Work instructions:
What lines in the data hold the string "constructor"? Show them.

Provided data:
==============================
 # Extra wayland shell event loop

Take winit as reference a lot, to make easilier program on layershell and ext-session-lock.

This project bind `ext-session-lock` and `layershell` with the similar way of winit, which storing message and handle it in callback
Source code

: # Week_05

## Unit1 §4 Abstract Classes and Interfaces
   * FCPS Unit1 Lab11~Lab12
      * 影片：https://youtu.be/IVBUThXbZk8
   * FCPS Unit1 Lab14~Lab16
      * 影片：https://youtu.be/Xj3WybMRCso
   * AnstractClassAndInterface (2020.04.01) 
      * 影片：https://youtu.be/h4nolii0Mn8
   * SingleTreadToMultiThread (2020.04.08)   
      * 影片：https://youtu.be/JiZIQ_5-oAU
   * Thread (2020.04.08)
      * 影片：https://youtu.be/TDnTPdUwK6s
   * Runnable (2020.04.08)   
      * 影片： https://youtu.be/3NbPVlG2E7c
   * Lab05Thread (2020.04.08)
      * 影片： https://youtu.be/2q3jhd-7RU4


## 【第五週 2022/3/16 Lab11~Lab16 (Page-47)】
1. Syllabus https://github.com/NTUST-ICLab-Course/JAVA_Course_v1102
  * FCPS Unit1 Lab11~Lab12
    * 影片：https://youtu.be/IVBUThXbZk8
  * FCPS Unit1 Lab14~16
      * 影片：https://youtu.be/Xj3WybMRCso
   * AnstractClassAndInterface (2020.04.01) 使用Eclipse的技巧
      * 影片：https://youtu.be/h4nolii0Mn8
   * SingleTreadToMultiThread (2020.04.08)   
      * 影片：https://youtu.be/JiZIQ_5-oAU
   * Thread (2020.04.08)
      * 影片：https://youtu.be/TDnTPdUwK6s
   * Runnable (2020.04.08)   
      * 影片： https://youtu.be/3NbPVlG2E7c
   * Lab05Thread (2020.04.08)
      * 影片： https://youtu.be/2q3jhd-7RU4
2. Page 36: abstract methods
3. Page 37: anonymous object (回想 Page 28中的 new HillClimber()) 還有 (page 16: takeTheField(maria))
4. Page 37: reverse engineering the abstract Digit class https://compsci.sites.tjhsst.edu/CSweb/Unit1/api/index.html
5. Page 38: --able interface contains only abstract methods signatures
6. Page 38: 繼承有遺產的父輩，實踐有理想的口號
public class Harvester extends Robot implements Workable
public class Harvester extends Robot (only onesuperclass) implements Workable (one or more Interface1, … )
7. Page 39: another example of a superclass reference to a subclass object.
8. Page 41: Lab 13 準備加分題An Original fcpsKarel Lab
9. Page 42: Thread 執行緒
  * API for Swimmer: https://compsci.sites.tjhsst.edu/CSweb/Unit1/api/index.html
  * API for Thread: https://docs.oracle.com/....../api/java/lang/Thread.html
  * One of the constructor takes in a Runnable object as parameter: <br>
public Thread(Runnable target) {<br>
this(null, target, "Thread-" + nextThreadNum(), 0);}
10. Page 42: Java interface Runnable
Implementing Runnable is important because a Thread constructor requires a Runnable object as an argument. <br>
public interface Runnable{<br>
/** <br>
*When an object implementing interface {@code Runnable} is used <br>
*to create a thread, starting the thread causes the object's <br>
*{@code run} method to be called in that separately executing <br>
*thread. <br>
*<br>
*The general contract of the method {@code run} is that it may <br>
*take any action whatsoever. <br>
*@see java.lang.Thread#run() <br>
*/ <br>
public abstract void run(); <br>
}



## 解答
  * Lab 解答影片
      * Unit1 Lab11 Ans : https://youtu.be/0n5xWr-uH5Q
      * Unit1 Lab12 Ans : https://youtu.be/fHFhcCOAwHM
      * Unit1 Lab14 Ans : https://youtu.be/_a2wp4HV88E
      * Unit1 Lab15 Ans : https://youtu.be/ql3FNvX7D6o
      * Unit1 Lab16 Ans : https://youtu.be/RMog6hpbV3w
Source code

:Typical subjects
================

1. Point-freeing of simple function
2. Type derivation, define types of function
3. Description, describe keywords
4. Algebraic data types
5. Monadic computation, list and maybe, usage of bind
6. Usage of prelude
==============================
Reply:
  * One of the constructor takes in a Runnable object as parameter: <br>
Implementing Runnable is important because a Thread constructor requires a Runnable object as an argument. <br>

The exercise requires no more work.